È uno specchio imperfetto, un’immagine che muta impercettibilmente e torna sempre al punto di partenza, in continua rotazione su se stessa, in cui a larghe zone che assorbono l’oscurità si contrappongono pozze livide e magmatiche di luci: quella distesa di luci sporche e rossastre che si vede all’approssimarsi a una città in aereo.
Ed è proprio da viaggi in aereo che, afferma Toderi in diverse interviste, nascono parte delle sue immagini.
È così messo in atto un capovolgimento dei punti di vista usuali, una decongestione dello sguardo che si sa abituato a cliché.
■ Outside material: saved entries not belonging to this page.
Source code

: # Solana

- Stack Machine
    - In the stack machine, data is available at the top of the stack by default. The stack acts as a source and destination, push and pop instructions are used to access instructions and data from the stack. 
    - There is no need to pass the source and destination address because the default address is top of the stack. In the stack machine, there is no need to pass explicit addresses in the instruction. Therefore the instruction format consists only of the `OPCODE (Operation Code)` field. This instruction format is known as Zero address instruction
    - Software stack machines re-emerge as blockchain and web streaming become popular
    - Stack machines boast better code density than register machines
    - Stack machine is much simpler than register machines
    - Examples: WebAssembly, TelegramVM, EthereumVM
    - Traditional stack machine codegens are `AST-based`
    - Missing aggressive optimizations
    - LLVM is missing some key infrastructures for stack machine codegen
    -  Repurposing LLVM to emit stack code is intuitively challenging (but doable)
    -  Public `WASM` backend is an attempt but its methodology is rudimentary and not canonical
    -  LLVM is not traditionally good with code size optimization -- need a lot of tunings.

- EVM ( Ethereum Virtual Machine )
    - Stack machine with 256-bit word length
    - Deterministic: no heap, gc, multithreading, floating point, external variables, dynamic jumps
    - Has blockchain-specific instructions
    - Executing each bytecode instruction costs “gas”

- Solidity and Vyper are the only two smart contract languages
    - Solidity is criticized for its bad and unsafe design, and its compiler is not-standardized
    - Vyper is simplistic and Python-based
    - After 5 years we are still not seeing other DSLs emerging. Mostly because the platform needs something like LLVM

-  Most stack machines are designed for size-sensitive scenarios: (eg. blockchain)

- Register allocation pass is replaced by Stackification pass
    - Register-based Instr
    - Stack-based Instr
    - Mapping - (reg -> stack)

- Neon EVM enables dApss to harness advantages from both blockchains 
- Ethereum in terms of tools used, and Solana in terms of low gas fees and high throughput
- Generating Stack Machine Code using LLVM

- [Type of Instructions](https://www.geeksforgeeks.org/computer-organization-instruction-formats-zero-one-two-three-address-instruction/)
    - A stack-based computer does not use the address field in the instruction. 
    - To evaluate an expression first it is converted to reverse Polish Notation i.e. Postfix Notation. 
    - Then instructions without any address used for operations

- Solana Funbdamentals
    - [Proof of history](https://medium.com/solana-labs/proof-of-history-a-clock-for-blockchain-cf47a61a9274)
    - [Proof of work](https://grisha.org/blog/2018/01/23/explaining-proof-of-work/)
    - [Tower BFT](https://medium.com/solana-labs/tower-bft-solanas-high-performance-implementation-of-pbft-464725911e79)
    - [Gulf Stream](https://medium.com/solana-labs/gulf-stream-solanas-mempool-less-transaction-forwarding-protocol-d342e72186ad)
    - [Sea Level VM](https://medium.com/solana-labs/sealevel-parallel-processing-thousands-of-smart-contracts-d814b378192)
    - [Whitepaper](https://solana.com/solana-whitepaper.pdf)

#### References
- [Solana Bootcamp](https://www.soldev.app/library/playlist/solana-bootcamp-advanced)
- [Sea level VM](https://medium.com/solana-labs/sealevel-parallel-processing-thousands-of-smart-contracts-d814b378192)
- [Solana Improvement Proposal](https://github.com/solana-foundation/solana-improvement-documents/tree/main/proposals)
E Firenze è la città dei cliché per eccellenza, a cui quest’opera – in mostra, per l’appunto, nel centro di Firenze – concede un bagno nell’indistinzione, nel rovesciamento delle prospettive, in un tempo infinito che si sposa con l’immobilità dell’istante, in un brulicare irriconoscibile di luci e oscurità che si spostano nello spazio dell’immagine.
Accompagna il video un suono che con l’immagine contrasta, nell’essere veramente sempre uguale a se stesso: un sibilo sonoro persistente e ostinato, una sorta di allucinato rumore bianco, a confronto col quale le visioni di città che si susseguono nell’immagine assumono l’aspetto di frequenze che si alternano, variazioni su un unico tema.
Alle vedute di Firenze si sovrappongono sfere in movimento, composte da piccoli punti luminosi: la sfera, per l’insieme di associazioni che provoca nella mente, è elemento spesso presente nei lavori della Toderi. Si tratta di orbite di pianeti? Di Ufo? Della forma dell’universo? Di allusioni a un tempo circolare, eterno? Sono, in ogni caso, catalizzatori dello sguardo: perché la città si continui a guardarla, da qui all’eternità.